ドクン。


心臓が鳴る。


鳥肌が全身を駆け上がる。


どう見ても、ガイコツだ。こちらに向かって歩いてくる。


片手に大きな剣を持ち、目を赤く光らせ、殺気立っている。


本能的に危険を感じた蓮は、ガイコツと逆方向に走り出した。


「おい、蓮!どうしたんだよ!」


健二も蓮の後を追い、走った。


その瞬間、ガイコツも走ってこちらに向かってきた。


それを期に、蜂の巣をつついたように逃げ出す人々。


その恐怖から、あちらこちらで悲鳴が聞こえる。


「何だ、あいつ……どうやって動いてんだよ!」


健二が叫ぶ。
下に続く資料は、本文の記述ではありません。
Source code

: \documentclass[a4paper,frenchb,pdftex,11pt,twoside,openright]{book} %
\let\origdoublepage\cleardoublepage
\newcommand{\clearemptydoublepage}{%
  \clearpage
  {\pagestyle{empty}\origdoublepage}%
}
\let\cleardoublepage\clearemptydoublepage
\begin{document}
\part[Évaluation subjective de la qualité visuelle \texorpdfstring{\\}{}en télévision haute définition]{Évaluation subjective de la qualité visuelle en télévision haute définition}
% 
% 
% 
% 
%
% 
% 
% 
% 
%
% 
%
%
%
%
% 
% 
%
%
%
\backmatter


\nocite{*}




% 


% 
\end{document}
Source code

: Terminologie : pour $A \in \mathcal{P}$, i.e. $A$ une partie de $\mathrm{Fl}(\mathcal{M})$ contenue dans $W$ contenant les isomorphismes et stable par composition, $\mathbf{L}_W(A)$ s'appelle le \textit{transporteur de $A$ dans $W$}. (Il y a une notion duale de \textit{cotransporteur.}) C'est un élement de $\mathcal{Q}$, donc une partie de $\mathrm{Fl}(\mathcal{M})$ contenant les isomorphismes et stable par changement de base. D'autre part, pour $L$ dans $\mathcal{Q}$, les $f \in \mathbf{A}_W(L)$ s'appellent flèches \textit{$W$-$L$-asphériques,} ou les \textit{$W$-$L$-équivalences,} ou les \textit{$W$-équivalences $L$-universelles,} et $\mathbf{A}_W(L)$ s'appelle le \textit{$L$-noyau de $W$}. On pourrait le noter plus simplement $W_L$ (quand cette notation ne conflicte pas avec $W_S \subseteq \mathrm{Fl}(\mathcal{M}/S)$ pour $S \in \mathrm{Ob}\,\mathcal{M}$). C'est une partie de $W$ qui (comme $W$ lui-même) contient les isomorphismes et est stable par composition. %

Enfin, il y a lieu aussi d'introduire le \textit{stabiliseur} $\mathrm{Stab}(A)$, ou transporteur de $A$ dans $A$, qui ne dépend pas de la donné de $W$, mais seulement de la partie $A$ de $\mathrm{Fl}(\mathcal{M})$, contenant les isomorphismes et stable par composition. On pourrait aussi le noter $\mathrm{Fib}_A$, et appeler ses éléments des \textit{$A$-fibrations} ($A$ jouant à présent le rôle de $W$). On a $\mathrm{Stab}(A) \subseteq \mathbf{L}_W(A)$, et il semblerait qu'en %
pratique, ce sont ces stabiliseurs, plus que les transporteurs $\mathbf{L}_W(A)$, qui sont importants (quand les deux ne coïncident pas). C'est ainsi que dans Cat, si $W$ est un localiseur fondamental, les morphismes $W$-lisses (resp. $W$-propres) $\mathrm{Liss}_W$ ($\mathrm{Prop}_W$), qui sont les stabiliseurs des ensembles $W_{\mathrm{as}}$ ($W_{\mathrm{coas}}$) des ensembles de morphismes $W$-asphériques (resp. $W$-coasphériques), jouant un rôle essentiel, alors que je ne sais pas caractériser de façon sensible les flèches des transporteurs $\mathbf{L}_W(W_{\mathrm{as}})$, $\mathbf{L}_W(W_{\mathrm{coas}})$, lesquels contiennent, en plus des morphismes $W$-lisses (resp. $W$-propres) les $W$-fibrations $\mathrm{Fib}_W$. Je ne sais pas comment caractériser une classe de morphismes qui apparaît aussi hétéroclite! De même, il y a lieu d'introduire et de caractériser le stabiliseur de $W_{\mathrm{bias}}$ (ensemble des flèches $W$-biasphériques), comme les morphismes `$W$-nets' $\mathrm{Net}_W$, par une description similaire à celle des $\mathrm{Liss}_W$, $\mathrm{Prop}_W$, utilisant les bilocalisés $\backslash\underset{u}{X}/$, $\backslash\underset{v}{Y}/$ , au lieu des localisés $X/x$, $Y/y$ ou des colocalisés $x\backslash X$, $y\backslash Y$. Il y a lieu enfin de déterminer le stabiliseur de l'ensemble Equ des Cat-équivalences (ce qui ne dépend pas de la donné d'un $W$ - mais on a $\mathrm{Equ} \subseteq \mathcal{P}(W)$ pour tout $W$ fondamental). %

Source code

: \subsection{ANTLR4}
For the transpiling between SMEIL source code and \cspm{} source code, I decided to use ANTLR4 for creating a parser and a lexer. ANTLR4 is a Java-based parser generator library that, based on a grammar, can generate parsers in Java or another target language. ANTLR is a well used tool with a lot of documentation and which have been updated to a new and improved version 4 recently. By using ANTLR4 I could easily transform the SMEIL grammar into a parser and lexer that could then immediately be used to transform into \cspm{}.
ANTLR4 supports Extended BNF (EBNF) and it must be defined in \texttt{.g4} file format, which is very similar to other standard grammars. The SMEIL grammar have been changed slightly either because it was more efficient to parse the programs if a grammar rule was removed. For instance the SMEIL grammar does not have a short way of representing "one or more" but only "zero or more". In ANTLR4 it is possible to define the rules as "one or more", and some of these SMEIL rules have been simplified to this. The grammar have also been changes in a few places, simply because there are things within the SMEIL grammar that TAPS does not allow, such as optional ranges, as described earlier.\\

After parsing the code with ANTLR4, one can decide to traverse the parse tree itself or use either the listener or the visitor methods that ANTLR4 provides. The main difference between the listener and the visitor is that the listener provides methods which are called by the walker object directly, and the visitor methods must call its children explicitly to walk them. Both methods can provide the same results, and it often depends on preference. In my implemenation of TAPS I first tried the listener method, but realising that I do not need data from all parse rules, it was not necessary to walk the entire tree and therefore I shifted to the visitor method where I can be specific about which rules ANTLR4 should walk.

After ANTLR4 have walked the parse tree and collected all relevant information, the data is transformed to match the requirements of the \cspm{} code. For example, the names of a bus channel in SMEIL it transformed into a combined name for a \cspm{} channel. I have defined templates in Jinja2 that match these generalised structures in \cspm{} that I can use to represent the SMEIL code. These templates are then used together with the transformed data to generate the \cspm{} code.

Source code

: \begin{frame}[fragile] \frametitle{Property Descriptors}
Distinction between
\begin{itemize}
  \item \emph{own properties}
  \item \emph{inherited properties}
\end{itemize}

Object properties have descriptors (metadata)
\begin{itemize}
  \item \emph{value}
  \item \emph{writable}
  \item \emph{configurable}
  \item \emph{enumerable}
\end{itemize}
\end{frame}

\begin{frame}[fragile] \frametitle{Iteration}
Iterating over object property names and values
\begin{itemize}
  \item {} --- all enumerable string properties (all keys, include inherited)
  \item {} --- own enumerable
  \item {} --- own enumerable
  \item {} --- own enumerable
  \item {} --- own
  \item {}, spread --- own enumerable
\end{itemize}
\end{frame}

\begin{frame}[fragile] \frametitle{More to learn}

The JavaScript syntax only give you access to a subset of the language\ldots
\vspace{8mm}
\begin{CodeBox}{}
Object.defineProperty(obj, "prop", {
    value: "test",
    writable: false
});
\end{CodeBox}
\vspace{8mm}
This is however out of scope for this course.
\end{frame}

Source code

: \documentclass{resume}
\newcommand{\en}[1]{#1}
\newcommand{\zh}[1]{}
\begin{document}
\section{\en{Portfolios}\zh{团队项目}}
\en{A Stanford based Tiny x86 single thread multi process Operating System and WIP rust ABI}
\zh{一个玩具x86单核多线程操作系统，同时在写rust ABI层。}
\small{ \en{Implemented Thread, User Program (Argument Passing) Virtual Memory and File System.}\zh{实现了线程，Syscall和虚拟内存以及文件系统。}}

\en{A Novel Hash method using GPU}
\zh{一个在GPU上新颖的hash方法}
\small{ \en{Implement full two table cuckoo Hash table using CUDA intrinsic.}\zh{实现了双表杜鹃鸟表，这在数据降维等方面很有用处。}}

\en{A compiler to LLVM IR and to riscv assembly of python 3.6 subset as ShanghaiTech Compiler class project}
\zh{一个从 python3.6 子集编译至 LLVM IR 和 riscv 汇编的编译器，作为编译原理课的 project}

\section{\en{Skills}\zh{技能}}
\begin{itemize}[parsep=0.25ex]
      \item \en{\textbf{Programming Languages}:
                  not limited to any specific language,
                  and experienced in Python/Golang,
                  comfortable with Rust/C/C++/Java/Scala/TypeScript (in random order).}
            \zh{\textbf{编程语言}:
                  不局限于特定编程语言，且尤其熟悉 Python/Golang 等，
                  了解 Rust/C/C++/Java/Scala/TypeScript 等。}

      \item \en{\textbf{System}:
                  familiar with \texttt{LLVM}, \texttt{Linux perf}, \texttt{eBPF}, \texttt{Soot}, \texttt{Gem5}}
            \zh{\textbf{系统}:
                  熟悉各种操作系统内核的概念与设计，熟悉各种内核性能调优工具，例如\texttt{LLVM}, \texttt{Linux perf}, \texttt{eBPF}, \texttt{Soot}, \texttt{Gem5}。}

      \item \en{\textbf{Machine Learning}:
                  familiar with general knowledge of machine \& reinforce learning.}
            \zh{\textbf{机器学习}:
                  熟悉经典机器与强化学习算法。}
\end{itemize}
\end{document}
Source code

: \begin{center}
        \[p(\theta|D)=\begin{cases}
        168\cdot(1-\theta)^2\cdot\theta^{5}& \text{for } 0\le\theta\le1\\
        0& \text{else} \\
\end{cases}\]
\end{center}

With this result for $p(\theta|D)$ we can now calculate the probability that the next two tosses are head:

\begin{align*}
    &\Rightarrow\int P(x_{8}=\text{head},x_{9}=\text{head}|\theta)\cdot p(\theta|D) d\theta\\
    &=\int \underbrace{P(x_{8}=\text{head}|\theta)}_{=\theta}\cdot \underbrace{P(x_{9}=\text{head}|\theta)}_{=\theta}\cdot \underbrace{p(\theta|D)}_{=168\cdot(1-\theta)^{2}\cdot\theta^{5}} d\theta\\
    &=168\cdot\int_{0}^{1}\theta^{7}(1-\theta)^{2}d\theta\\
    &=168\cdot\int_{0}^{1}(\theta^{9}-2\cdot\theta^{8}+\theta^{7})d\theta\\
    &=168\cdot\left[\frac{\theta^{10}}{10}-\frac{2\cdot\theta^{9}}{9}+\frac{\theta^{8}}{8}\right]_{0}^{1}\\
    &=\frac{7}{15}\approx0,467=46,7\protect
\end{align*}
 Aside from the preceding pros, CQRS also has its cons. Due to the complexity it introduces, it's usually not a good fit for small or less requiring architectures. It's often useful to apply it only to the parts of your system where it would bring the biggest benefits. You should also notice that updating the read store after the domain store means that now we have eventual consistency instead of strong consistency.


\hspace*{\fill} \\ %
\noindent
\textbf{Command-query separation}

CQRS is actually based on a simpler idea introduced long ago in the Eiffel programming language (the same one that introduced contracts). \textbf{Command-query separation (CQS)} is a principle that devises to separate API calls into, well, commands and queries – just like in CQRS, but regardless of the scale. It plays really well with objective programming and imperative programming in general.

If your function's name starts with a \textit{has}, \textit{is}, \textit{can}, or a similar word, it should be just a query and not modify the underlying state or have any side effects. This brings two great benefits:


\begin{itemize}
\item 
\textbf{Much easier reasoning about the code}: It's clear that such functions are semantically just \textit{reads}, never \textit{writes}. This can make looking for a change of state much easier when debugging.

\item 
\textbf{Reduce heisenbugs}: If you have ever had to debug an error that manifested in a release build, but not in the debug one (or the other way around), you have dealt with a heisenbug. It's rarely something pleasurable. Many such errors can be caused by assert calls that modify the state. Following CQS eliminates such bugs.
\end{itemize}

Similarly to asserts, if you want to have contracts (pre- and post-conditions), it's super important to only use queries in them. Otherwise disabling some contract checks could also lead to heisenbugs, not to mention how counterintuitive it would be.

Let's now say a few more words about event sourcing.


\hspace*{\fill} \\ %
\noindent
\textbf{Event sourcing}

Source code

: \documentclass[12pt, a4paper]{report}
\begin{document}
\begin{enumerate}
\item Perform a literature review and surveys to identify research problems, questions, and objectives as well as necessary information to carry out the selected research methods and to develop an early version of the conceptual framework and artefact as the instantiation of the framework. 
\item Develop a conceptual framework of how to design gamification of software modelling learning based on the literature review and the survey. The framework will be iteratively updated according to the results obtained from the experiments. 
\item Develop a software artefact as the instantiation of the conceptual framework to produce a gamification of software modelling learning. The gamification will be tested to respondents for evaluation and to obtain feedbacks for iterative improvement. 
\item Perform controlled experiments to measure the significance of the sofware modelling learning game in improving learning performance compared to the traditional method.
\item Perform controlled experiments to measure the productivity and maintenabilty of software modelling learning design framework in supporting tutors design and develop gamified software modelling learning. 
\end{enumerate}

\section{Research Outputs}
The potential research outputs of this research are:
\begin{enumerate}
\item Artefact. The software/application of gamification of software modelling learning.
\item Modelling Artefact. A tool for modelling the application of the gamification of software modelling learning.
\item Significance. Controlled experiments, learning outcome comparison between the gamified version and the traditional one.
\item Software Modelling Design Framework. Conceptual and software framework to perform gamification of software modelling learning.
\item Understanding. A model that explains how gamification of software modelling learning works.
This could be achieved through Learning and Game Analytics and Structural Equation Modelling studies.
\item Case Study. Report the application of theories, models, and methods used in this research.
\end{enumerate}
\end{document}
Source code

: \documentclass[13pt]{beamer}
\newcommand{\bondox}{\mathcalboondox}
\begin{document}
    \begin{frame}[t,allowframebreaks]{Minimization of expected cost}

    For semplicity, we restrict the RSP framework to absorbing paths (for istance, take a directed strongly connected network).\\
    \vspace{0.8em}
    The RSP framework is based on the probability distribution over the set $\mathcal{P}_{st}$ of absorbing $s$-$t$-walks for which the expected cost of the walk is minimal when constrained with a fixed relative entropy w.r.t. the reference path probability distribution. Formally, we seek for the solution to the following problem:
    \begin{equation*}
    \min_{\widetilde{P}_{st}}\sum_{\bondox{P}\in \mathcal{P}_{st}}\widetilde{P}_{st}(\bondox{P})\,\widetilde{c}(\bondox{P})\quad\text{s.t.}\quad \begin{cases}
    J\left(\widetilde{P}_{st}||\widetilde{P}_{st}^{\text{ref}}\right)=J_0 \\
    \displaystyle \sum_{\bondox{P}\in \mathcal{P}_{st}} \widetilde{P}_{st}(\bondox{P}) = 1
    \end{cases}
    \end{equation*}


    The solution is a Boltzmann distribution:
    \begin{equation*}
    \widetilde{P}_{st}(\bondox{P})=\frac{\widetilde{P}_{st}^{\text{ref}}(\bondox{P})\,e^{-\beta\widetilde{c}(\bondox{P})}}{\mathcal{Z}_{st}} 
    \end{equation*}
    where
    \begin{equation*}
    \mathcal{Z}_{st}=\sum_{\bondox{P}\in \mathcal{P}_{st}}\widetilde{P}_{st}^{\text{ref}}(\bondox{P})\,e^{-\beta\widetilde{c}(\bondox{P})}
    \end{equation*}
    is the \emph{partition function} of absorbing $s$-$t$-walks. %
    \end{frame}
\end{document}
蓮は走りながら、後ろを振り返った。


「あ……」


思わず、声が漏れる。その光景に、目を疑った。


ガイコツが逃げ惑う人を捕まえ、切り倒している。


切られた人は、血は出ないが頭上に浮かぶHPの表示がゼロになり、バタバタと倒れていった。


「うわぁああ!」


思わず叫んでしまう蓮。その恐怖に、唇はパサパサになり、足が上手く動かなくなった。


何人かは、ガイコツに向かって剣を振っている。


だがあっさりと避けられ、オマケにガイコツの剣をモロに受けている。強い……


とにかく、真っ直ぐ全力疾走する蓮と健二。


心臓がやたらと速く、少し走っただけで苦しかった。それでも、懸命に足を動かせる二人。


後ろを振り返ると、みんなこちらへ走って逃げている。